Vittoria del turismo sostenibile

set 07, 09 Vittoria del turismo sostenibile

Su questo blog abbiamo scritto sul  nuovo Cammino di Sant’Agostino appena era stato presentato a Monza in occasione di un convegno sul turismo sostenibile. Nei pochi mesi passati da allora,  il progetto è cresciuto e ha incontrato un inaspettato successo presso comuni e pubblico. Riprendo qui l’argomento, perché è collegato a una storia che rischiava di rovinare ogni sviluppo di turismo sostenibile nella zona del cammino di Sant’Agostino.parco_di_montevecchia_e_della_valle_del_curone_142Infatti, mentre l’ingegnere Renato Ornaghi passava le serate e le vacanze estive a creare il cammino, individuando stradine e viottoli che collegassero i 25 santuari mariani presenti sul territorio della Brianza, negli uffici del Ministero dello sviluppo economico e della Società australiana Po Valley ed Edison era in preparazione un progetto che avrebbe distrutto per sempre ogni possibilità di usufruire delle bellezze ambientali della Brianza. Ecco i fatti: nel mezzo del Parco regionale della Valle del Curone dovevano essere fatte delle trivellazioni esplorative per ricercare il petrolio  presente nel sottosuolo. Il Parco si trova in un territorio ad altissima densità abitativa, a poche decine di chilometri a nord di Milano. E  una parte del Cammino di Sant’Agostino si trova proprio nel Parco della Valle del Curone!
Il progetto delle trivellazioni esplorative era ormai approvato e nel maggio scorso la società australiana Po Valley insieme ad Edison avevano in mano l’autorizzazione a procedere nella ricerca di idrocarburi su un’area di 30 km/q.

La notizia si è diffuse e ha avuto un’effetto bomba: i giornali locali, cartacei e online, hanno cominciato a scriverne in prima pagina, è nato il blog noalpozzo con aggiornamenti quotidiani e un comitato di cittadini contrari all’iniziativa. Inoltre i comuni con territori nel Parco si sono uniti per dire no (a parte pochissime eccezioni), indipendentemente dall’orientamento politico, e per fare informazione, sostenere il movimento “noalpozzo” e tenere i contatti con i rappresentanti politici della zona a Roma.

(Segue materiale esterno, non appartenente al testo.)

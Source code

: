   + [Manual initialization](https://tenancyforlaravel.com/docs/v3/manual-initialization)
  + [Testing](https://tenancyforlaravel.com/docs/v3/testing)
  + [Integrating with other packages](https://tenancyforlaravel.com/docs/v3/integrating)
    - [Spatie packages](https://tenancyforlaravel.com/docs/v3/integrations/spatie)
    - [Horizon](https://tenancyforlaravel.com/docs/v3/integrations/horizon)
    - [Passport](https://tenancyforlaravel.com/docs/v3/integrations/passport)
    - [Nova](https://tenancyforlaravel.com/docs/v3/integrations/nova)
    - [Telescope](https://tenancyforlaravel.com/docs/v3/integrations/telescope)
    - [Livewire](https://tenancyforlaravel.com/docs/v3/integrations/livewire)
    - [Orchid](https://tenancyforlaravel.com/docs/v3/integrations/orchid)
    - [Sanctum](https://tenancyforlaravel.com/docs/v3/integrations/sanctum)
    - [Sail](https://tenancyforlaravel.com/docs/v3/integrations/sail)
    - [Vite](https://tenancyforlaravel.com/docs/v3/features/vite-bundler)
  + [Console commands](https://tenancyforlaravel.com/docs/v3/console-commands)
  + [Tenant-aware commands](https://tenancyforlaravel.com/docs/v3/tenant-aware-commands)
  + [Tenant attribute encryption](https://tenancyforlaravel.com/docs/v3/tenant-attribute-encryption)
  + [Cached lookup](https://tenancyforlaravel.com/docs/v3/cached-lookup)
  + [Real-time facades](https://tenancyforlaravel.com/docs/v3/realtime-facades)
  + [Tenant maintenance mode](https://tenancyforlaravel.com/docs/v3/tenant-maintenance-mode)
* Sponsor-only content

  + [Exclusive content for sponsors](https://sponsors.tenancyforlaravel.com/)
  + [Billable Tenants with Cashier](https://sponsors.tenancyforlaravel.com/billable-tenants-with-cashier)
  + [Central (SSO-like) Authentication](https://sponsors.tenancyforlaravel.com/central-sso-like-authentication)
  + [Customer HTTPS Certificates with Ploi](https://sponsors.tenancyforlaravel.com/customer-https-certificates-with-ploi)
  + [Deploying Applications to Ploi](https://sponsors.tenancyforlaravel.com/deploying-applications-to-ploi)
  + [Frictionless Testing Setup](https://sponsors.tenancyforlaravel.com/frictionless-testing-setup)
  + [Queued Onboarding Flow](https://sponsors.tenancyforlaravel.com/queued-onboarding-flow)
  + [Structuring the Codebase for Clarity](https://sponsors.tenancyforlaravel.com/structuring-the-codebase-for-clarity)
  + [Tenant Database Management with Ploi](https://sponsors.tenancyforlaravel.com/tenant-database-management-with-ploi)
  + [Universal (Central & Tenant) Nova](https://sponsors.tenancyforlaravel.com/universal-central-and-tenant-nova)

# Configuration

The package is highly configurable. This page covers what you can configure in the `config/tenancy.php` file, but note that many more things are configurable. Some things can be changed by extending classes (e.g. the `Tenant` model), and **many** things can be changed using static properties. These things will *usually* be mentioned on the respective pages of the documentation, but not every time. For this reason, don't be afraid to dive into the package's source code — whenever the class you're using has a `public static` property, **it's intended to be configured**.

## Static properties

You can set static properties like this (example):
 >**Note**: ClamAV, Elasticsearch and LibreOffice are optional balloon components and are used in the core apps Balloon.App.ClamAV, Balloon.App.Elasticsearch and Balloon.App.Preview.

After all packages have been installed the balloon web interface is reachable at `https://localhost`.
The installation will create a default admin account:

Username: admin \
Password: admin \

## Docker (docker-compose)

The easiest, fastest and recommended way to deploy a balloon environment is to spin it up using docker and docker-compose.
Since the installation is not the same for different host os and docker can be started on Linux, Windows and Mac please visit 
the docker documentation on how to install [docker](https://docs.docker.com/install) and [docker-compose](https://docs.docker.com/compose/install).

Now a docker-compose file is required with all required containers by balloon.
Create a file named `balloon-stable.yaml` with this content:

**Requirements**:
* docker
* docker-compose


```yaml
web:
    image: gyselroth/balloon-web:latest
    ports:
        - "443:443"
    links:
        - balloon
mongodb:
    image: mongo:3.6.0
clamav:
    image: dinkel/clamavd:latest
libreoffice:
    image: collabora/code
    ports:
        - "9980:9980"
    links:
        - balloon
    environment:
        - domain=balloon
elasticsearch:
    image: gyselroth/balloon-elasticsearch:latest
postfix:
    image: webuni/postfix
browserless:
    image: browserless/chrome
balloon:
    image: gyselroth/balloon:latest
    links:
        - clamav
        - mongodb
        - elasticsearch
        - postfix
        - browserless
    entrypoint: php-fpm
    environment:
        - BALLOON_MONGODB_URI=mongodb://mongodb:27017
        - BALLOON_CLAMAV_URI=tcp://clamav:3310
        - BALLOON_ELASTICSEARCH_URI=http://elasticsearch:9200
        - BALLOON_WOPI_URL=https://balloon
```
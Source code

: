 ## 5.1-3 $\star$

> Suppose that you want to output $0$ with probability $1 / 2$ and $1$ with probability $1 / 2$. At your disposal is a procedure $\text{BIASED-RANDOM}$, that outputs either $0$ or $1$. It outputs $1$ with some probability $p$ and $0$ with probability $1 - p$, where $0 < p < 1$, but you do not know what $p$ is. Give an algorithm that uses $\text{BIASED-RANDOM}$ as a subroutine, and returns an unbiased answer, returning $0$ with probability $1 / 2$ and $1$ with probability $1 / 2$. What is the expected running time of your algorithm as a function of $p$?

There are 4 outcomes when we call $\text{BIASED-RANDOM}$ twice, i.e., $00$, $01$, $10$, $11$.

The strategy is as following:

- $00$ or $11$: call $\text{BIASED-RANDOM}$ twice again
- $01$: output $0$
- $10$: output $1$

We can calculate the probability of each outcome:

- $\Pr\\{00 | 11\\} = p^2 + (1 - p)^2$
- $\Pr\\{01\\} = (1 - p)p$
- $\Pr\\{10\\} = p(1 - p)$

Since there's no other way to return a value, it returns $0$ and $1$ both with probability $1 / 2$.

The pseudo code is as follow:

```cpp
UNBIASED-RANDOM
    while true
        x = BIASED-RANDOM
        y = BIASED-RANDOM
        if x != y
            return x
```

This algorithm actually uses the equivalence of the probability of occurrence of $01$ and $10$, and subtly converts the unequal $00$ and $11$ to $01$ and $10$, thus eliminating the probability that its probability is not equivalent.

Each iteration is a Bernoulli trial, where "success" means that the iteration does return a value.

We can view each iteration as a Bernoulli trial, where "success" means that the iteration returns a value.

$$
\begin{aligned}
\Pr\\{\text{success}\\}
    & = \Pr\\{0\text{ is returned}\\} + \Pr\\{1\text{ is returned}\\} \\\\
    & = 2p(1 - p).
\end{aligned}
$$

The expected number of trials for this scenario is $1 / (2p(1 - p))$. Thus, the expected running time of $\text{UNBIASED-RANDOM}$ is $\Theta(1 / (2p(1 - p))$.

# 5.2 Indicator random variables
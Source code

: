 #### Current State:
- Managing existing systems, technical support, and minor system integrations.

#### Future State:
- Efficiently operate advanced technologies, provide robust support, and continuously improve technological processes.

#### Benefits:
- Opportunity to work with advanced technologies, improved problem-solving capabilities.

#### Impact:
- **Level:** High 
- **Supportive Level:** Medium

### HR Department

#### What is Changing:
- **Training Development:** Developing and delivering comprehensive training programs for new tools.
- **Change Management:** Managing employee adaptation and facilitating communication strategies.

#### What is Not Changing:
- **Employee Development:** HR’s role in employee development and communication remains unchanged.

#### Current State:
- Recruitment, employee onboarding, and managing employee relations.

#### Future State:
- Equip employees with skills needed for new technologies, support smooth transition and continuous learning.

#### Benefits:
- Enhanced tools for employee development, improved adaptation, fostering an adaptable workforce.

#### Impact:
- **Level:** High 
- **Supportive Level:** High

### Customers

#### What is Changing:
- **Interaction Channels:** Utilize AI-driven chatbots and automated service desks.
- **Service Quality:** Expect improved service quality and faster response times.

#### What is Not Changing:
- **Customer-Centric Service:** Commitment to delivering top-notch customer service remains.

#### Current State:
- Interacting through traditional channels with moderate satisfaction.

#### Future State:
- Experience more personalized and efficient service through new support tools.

A rotazione ogni comune ha organizzato assemblee informative pubbliche, sul canovaccio di una presentazione in powerpoint di Maria Rita d’Orsogna, una ricercatrice di origine abbruzzese che lavora a Los Angeles. Ella dedica il suo tempo libero a lottare contro le trivellazioni offshore previste in vicinanze alle coste abruzzese. Nella sua presentazione informa sull’impatto ambientale delle trivellazioni, sottolineando che in altri paesi non è permesso trivellare in posti a media e alta densità abitativa. Porta anche l’esempio di Val d’Agri in Basilicata, dove da una decina di anni viene estratto petrolio causando la distruzione dell’ambiente agricolo, l’inquinamento dei pozzi d’acqua e la diffusione di seri problemi di salute tra gli abitanti ( come un forte aumento di alcune forme di tumore). 

Una sera la 34enne Maria Rita d’Orsogna è venuta addiritura in persona a tenere una conferenza informativa.

Naturalmente anche le associazioni ambientaliste e naturaliste si sono pronunciate contro le trivellazione e una raccolta firme nel territorio ha avuto molto successo. Insomma, una presa di posizione forte e compatta! 

Molti erano già partiti in vacanza angosciati sia per il pericolo di vedere distrutto l’ambiente naturale della zona sia di subire una rapida svalutazione economica della propria abitazione, quando, il 31 luglio, è arrivata la buona notizia: Po Valley si ritira dal progetto. Sms e e-mail partivano all’istante nelle località turistiche più varie! Tre giorni dopo, la notizia è apparso anche sul sito della società Po Valley.

Non si sa esattamente il motivo per il quale Po Valley ha lasciato perdere. Sicuramente la società non si sentiva incoraggiata da una popolazione sul piede di guerra. Forse ha fatto dei calcoli su quanto potessero ammontare in futuro le richieste di risarcimento danni per tumori, ecc. Fatto sta che sono state salvate tutte le strutture per lo sviluppo di un’economia basata sull’ambiente, sull’agricoltura tipica e biologica e sul benessere nate negli ultimi anni nella Brianza lecchese: agriturismi, centri benessere, percorsi naturalistici, cascine con vendita diretta di vino, ortaggi e prodotti tipici.

Una bella vittoria! Ma ci sono progetti di trivellazione in molti posti della penisola italiana a media e alta densità abitativa. L’esempio della Brianza può servire per incoraggiare i cittadini a difendere il loro habitat.